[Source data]
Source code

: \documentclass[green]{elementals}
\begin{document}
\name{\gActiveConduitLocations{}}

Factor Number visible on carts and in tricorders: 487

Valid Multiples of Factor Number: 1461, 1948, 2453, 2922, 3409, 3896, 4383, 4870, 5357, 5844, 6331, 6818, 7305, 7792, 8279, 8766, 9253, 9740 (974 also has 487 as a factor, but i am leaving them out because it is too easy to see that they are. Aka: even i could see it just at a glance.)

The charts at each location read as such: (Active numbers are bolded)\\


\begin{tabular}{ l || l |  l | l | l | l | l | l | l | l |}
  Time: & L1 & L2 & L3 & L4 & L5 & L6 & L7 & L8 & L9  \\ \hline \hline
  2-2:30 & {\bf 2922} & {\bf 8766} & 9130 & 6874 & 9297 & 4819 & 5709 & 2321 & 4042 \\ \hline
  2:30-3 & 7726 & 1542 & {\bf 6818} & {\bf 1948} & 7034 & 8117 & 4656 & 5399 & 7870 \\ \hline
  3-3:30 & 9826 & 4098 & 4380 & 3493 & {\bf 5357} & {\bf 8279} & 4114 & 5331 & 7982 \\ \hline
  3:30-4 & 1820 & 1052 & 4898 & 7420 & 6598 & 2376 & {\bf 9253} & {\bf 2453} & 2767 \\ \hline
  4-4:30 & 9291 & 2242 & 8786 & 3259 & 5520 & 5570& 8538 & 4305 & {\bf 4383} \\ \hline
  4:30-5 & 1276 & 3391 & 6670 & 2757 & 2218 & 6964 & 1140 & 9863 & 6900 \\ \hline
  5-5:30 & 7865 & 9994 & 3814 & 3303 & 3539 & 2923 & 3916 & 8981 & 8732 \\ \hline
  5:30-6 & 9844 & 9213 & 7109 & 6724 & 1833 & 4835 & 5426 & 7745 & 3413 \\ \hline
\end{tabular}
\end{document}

> **Instructions for the task**
Your task is to restate every record exactly.

> **Solution below**
Source code

: \documentclass[green]{elementals}
\begin{document}
\name{\gActiveConduitLocations{}}

Factor Number visible on carts and in tricorders: 487

Valid Multiples of Factor Number: 1461, 1948, 2453, 2922, 3409, 3896, 4383, 4870, 5357, 5844, 6331, 6818, 7305, 7792, 8279, 8766, 9253, 9740 (974 also has 487 as a factor, but i am leaving them out because it is too easy to see that they are. Aka: even i could see it just at a glance.)

The charts at each location read as such: (Active numbers are bolded)\\


\begin{tabular}{ l || l |  l | l | l | l | l | l | l | l |}
  Time: & L1 & L2 & L3 & L4 & L5 & L6 & L7 & L8 & L9  \\ \hline \hline
  2-2:30 & {\bf 2922} & {\bf 8766} & 9130 & 6874 & 9297 & 4819 & 5709 & 2321 & 4042 \\ \hline
  2:30-3 & 7726 & 1542 & {\bf 6818} & {\bf 1948} & 7034 & 8117 & 4656 & 5399 & 7870 \\ \hline
  3-3:30 & 9826 & 4098 & 4380 & 3493 & {\bf 5357} & {\bf 8279} & 4114 & 5331 & 7982 \\ \hline
  3:30-4 & 1820 & 1052 & 4898 & 7420 & 6598 & 2376 & {\bf 9253} & {\bf 2453} & 2767 \\ \hline
  4-4:30 & 9291 & 2242 & 8786 & 3259 & 5520 & 5570& 8538 & 4305 & {\bf 4383} \\ \hline
  4:30-5 & 1276 & 3391 & 6670 & 2757 & 2218 & 6964 & 1140 & 9863 & 6900 \\ \hline
  5-5:30 & 7865 & 9994 & 3814 & 3303 & 3539 & 2923 & 3916 & 8981 & 8732 \\ \hline
  5:30-6 & 9844 & 9213 & 7109 & 6724 & 1833 & 4835 & 5426 & 7745 & 3413 \\ \hline
\end{tabular}
\end{document}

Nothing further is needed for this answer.